Could Barry Zito be preparing to stage “Alex Smith, the Sequel”?
The reaction to his shutout against the Rockies on Monday sounded eerily familiar. First baseman Aubrey Huff’s gloating on Zito’s behalf was almost identical to the told-you-sos from left tackle Joe Staley after his quarterback became a bona fide winner for the 49ers.
The bitter exasperation over their years of failure matched up pretty well, too. They made an unprecedented tandem in Bay Area sports, the twin albatrosses. They also maintained the same demeanor, consistently decent and professional under the most difficult circumstances.
They eventually shared a trait vital to rebuilding a crumbling sports career: greatly diminished expectations. Smith learned that he didn’t have to prove he was Tom Brady or Peyton Manning.
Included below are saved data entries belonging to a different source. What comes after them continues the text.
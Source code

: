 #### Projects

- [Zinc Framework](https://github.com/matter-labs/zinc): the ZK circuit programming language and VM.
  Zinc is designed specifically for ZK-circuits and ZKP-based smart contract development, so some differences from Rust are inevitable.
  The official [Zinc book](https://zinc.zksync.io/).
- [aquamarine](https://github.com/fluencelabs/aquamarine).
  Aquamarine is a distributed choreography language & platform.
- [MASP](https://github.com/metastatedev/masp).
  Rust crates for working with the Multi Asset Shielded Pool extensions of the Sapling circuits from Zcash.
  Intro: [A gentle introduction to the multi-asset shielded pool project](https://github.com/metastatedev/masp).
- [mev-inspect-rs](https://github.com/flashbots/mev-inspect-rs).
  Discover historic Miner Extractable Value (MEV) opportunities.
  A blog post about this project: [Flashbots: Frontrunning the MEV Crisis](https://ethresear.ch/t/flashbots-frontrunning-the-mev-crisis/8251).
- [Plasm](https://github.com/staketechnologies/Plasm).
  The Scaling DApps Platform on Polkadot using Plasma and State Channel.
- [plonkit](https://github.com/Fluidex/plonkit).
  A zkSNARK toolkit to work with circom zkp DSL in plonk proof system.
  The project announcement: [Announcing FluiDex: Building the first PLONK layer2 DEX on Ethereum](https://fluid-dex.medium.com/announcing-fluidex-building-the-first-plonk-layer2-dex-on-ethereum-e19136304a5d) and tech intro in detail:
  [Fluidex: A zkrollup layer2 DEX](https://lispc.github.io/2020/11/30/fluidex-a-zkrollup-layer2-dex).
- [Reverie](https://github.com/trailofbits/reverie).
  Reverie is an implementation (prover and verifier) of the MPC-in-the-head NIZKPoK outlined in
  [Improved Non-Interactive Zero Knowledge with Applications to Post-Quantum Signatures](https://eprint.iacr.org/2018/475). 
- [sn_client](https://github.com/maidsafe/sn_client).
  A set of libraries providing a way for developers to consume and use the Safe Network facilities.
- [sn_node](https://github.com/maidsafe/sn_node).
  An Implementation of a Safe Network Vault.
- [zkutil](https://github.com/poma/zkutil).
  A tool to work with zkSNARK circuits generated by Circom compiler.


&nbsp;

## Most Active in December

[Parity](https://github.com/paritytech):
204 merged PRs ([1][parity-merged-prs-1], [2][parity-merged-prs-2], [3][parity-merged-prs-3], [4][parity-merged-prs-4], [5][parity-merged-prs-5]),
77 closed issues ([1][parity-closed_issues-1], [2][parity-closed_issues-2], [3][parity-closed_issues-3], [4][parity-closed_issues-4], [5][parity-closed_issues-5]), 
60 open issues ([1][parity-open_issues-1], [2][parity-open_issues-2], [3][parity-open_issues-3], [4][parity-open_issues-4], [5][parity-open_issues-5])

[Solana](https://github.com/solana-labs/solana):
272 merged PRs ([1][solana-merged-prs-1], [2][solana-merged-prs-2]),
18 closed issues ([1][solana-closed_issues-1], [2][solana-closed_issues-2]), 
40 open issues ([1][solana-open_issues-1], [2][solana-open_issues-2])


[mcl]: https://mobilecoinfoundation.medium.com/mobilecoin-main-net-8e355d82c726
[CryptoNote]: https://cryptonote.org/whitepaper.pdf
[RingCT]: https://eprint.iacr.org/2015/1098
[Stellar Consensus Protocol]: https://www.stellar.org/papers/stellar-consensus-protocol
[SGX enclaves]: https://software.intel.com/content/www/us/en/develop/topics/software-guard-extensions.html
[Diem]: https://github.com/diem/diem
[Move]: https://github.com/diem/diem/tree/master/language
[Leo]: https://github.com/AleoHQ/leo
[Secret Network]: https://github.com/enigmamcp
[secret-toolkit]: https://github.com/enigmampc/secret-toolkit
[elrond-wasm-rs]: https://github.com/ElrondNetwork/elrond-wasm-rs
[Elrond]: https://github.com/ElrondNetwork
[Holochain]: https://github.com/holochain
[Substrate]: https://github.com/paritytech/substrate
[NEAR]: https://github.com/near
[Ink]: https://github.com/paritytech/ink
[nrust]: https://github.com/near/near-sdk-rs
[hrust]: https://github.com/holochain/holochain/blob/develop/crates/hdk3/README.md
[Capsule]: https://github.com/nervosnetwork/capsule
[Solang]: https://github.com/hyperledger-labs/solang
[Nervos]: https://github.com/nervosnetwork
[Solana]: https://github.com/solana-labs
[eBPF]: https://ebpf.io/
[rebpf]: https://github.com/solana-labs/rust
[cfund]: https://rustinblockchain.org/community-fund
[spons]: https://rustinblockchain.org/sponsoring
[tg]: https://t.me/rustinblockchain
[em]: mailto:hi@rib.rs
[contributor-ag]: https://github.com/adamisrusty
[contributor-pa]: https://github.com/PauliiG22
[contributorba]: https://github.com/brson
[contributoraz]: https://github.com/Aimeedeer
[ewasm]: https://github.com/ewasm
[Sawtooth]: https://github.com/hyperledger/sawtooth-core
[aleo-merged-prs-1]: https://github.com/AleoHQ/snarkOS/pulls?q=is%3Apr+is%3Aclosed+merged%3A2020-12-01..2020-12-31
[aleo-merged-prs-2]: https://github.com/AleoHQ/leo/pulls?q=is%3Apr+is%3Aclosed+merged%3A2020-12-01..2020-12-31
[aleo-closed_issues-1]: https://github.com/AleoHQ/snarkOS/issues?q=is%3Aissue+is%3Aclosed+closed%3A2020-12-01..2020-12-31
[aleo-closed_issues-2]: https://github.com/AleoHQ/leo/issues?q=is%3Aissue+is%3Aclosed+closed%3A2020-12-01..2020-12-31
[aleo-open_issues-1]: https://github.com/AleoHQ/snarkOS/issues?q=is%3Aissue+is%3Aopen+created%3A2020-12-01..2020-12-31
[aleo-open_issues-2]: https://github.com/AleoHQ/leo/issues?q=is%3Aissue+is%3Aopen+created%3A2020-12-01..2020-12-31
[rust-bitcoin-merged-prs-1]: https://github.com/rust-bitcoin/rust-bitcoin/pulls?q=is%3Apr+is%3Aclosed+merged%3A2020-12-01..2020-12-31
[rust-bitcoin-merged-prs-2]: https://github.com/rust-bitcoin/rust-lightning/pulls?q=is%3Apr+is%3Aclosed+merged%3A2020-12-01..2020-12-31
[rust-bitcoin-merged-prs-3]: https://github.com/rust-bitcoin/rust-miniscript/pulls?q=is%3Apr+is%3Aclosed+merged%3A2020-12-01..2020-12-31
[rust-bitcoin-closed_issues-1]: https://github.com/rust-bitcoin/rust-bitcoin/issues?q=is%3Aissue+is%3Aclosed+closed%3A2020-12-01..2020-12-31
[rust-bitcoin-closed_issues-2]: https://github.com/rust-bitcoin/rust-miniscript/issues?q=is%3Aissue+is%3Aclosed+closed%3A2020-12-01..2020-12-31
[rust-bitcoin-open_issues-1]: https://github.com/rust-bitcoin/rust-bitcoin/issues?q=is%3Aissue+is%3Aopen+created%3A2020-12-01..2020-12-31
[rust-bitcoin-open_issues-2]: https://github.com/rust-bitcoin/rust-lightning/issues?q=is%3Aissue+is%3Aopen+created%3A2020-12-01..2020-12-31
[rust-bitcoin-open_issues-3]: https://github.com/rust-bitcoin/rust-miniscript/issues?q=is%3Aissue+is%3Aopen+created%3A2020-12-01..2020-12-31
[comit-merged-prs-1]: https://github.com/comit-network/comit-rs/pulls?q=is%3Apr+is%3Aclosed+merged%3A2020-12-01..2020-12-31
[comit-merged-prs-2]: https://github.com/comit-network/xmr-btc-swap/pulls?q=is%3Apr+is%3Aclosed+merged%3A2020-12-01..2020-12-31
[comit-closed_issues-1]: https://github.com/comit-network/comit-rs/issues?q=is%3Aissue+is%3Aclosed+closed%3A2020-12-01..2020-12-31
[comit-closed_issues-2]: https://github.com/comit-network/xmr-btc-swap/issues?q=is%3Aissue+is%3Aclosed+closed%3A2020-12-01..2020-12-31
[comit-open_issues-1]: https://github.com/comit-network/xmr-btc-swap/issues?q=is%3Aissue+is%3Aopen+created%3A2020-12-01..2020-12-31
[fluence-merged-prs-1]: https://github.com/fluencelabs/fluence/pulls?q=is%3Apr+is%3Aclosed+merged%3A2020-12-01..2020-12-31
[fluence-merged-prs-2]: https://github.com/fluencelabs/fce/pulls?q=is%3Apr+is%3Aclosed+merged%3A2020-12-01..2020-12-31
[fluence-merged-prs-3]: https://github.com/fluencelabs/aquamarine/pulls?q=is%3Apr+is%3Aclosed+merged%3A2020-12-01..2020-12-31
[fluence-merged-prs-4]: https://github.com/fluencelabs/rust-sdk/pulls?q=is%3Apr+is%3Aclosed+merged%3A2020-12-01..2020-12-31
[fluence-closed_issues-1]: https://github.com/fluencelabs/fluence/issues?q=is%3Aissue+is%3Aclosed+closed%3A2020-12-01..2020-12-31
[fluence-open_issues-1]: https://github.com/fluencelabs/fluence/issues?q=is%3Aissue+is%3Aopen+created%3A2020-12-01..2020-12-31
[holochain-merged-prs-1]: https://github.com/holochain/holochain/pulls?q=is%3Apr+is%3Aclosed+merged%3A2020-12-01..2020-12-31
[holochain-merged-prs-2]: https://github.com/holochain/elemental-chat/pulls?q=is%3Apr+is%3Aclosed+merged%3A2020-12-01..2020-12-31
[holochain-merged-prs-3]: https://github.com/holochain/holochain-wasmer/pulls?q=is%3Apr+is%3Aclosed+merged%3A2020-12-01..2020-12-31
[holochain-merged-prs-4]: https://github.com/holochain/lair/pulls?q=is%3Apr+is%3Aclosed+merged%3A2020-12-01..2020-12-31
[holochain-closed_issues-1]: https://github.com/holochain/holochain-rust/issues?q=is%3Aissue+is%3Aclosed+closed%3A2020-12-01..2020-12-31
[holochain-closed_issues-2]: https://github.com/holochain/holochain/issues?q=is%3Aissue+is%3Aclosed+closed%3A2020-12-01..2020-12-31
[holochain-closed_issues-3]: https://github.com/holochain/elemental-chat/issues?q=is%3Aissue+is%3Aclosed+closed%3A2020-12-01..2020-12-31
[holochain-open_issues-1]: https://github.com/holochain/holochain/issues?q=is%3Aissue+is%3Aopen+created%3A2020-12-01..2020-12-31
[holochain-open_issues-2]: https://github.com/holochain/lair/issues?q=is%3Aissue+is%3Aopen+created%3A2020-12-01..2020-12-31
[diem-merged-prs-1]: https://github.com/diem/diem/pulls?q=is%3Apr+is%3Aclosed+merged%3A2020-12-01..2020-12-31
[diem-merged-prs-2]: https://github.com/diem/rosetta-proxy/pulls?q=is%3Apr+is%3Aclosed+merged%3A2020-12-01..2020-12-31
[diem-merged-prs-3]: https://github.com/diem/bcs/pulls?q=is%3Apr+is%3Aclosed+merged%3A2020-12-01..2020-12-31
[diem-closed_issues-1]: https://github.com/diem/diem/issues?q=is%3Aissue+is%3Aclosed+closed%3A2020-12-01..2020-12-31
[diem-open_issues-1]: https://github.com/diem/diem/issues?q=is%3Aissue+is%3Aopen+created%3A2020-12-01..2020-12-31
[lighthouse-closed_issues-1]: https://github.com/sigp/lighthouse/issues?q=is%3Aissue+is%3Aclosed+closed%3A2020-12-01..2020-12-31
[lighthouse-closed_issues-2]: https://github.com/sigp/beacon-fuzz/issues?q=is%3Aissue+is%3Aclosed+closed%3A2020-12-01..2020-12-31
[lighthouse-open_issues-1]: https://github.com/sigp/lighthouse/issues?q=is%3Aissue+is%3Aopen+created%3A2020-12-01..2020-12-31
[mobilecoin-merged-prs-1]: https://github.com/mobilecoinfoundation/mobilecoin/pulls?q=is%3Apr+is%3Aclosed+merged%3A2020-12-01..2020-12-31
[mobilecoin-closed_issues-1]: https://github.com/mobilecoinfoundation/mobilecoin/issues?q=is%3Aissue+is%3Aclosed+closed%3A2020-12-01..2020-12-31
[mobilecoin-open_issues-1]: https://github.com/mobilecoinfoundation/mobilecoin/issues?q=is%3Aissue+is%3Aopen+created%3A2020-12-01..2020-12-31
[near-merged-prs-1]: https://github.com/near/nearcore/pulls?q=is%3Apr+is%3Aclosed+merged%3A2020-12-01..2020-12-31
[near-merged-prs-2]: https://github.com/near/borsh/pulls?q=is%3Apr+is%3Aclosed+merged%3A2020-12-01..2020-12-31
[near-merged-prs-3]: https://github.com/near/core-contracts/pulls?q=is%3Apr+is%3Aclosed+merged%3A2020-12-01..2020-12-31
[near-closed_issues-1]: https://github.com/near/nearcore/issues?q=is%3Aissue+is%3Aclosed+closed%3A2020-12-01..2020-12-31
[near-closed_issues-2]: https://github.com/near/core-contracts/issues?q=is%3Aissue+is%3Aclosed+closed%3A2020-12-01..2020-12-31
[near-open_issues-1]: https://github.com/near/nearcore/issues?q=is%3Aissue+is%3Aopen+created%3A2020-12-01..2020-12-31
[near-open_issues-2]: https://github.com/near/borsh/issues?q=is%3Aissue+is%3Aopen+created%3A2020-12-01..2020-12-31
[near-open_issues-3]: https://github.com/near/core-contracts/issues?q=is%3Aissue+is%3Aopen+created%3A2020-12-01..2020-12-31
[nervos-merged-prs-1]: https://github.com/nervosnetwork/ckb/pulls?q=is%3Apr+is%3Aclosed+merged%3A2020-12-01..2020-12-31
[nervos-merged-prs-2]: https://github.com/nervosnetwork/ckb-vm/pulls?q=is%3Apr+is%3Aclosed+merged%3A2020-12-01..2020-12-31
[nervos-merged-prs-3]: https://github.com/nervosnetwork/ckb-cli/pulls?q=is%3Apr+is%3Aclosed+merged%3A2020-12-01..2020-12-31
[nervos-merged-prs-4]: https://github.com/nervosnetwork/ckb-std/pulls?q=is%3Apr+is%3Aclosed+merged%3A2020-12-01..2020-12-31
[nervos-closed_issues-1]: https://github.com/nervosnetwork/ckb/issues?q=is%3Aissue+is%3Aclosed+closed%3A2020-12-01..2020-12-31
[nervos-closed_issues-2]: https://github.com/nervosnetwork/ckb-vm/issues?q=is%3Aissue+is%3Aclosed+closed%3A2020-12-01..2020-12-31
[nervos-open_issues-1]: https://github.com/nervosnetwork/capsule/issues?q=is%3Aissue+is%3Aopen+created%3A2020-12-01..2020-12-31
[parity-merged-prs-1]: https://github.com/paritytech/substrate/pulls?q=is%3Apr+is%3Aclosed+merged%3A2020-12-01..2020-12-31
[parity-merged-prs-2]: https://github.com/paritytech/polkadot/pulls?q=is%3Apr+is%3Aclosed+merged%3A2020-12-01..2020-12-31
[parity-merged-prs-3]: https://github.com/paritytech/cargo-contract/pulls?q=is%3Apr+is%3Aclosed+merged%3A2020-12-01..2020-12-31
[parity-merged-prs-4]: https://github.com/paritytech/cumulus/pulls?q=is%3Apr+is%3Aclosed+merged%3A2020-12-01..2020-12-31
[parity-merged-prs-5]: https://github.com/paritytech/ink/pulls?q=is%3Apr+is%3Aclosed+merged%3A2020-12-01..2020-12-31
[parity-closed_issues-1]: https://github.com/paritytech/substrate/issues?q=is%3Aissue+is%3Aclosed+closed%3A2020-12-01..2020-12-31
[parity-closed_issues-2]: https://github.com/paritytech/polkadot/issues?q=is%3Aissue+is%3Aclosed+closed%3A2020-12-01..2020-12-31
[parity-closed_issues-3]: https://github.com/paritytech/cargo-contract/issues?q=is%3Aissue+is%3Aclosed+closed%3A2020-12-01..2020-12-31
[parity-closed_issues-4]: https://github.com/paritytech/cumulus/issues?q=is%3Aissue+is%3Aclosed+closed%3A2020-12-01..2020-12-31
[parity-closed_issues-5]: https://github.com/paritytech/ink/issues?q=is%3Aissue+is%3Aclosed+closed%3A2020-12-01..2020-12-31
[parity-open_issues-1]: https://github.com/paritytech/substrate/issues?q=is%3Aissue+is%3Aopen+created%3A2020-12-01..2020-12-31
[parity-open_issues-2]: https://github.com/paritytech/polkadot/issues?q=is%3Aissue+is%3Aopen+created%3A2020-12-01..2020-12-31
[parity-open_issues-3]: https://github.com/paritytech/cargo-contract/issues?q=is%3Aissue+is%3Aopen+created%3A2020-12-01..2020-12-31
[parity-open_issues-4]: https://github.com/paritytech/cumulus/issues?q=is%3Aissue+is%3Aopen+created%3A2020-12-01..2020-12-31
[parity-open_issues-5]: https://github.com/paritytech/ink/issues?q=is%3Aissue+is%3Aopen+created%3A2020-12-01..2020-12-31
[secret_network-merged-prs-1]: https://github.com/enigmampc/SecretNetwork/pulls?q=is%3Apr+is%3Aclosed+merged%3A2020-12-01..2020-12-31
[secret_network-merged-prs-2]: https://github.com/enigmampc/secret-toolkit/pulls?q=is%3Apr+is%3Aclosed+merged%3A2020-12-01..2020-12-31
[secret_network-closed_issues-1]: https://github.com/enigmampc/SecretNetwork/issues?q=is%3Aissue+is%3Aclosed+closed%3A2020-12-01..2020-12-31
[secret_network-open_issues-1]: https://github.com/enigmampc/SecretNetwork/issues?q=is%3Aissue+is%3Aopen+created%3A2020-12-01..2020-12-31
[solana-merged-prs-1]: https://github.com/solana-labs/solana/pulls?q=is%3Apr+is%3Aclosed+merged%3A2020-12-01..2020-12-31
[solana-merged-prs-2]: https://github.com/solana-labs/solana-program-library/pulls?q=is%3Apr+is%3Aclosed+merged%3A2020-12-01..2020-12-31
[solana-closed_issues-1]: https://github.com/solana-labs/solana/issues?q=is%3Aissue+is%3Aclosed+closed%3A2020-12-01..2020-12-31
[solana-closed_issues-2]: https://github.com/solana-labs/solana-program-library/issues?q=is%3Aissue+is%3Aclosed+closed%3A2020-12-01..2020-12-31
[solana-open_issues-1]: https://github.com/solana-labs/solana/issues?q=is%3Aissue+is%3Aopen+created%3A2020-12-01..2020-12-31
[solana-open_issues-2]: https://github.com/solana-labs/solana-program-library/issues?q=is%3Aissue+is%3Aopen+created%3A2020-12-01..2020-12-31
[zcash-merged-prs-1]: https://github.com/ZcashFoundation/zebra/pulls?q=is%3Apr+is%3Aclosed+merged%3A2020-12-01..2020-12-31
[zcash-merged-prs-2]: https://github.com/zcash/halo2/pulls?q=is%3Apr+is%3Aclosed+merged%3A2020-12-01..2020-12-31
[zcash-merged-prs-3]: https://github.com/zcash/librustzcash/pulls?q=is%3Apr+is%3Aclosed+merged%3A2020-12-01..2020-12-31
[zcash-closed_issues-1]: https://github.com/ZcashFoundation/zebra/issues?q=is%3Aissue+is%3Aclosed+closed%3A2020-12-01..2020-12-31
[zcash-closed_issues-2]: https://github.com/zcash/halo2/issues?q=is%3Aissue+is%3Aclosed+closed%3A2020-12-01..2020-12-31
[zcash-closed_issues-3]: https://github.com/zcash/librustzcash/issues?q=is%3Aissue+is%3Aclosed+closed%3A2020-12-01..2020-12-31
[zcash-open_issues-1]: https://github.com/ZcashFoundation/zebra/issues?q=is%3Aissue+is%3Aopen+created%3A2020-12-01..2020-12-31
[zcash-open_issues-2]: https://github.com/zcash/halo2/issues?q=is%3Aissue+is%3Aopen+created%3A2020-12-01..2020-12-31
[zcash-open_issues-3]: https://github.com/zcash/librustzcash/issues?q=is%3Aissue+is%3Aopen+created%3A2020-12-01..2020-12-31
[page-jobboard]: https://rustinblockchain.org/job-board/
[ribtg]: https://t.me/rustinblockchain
At the start of the 2011 football season, he had passed the point where he had to play like the first overall pick in the 2005 NFL draft.
Zito should have reached the same point last year, after being left off the Giants’ postseason roster in 2010. There’s a strong possibility he hasn’t reached it yet. In his five seasons as a Giant, Zito has gone through some very promising stretches. Through May 5, 2010, he had a 5-0 record with a 1.49 ERA. That mastery evaporated over the summer….
Zito’s seven-year, $126 million contract no longer has to be viewed as an unbearable weight on his team, obstructing the Giants’ ability to retain the young pitchers who have been far more successful over the past five years. Zito doesn’t have to prove that he is The Man. He hasn’t had to prove that in a while. The Giants, after all, won a World Series without him.